• _PROBLEM TO SOLVE_
Each line below containing the word "since" needs to be shown.

################

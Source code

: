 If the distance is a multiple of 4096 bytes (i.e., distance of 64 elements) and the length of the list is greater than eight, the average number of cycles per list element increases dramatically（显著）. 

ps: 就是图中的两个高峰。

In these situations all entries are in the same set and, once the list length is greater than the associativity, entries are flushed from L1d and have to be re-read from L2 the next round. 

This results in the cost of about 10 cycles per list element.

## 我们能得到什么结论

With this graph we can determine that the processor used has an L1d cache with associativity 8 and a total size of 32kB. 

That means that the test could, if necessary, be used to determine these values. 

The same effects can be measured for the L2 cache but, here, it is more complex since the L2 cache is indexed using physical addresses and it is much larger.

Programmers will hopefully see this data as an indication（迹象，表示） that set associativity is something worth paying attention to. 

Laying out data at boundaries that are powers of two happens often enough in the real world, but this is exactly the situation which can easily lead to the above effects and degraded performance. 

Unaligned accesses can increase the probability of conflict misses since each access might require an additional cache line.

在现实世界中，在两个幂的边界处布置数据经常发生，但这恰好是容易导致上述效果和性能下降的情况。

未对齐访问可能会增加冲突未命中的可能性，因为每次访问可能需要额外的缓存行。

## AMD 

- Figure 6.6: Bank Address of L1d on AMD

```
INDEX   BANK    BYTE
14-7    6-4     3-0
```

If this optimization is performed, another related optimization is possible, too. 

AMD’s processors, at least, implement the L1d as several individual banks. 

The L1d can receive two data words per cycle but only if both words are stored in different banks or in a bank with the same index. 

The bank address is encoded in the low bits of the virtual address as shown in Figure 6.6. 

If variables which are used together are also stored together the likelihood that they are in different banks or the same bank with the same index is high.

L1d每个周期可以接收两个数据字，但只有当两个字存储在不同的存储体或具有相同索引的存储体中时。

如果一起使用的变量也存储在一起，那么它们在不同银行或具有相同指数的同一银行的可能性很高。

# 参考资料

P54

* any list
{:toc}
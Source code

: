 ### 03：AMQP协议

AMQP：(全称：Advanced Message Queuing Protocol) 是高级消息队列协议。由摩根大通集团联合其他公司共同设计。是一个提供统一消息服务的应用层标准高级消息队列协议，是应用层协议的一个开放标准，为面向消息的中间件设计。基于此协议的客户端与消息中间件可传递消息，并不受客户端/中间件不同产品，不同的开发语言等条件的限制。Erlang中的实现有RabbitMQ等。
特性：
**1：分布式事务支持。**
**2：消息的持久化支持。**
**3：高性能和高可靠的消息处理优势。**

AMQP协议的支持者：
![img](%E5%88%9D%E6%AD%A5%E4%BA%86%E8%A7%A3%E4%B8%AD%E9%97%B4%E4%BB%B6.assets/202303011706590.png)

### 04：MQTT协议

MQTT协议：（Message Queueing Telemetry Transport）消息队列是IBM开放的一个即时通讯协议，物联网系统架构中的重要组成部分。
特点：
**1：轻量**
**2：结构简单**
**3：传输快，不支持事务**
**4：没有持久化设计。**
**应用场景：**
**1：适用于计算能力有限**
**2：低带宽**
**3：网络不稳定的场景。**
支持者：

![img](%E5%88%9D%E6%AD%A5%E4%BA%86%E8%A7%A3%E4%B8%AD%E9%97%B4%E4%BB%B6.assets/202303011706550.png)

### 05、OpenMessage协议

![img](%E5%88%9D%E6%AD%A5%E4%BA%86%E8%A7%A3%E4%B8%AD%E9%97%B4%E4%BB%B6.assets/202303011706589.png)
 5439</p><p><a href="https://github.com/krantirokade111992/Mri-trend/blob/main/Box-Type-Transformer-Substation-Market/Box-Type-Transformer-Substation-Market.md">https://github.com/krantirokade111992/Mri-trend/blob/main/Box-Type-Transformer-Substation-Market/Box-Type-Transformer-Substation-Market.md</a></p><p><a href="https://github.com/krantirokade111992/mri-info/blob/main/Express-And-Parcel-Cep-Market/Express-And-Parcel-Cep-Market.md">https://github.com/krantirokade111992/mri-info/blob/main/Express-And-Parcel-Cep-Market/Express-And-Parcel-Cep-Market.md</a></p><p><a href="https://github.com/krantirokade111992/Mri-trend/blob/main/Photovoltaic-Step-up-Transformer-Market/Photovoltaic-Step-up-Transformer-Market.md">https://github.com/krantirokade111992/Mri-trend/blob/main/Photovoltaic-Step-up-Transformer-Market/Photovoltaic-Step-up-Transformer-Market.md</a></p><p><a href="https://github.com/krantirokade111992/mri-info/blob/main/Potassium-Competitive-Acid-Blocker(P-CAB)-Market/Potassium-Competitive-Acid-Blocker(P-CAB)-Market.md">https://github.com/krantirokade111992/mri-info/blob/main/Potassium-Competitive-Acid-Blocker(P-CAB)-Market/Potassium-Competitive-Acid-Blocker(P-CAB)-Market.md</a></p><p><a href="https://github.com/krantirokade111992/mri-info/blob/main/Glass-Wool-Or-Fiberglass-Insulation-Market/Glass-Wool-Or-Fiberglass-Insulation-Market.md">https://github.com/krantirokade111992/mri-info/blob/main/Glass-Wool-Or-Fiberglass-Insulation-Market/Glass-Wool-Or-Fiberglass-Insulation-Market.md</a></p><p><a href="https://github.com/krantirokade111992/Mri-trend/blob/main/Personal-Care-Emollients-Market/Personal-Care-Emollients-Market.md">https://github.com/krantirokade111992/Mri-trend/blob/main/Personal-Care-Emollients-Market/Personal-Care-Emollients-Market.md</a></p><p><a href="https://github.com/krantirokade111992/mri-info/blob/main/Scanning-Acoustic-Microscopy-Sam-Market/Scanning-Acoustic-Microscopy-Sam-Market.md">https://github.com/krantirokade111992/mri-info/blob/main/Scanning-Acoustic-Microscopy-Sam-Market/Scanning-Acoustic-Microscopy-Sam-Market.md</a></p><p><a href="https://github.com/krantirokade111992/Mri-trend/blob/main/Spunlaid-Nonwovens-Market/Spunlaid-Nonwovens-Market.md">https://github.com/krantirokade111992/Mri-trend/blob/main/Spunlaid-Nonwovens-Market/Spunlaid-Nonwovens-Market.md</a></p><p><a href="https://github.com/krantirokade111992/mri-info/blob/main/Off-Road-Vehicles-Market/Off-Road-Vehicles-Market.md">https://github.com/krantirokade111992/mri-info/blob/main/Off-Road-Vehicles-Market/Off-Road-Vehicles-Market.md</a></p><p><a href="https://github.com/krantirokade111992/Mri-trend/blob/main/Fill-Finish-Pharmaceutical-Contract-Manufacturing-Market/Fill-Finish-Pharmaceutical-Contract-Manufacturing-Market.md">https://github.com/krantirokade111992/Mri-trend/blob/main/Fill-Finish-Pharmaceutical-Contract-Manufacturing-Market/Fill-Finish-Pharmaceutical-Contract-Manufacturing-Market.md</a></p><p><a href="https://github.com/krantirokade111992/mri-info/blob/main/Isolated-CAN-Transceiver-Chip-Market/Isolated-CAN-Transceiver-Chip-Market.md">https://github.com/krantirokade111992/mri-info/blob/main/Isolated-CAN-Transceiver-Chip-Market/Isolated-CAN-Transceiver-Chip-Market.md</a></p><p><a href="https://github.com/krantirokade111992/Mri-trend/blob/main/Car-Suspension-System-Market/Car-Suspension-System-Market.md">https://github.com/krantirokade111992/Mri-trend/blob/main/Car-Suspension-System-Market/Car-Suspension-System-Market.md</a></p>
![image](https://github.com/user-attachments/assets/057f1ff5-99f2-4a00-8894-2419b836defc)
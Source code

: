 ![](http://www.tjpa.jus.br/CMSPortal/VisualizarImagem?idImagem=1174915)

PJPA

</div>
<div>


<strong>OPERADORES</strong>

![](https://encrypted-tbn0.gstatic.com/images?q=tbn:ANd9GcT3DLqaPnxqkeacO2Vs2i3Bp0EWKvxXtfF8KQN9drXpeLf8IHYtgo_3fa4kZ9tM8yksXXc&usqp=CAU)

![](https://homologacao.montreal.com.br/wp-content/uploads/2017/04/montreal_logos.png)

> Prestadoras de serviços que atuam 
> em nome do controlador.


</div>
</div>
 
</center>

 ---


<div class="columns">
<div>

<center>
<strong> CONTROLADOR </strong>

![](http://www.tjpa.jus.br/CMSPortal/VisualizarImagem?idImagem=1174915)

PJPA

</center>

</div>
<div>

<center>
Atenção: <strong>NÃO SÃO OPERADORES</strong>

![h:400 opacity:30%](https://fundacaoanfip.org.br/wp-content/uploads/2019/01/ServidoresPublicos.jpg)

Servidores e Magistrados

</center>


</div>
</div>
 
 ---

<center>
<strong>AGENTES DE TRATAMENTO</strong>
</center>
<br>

################

• _REPLY TO THE EXERCISE_
The same effects can be measured for the L2 cache but, here, it is more complex since the L2 cache is indexed using physical addresses and it is much larger.
Unaligned accesses can increase the probability of conflict misses since each access might require an additional cache line.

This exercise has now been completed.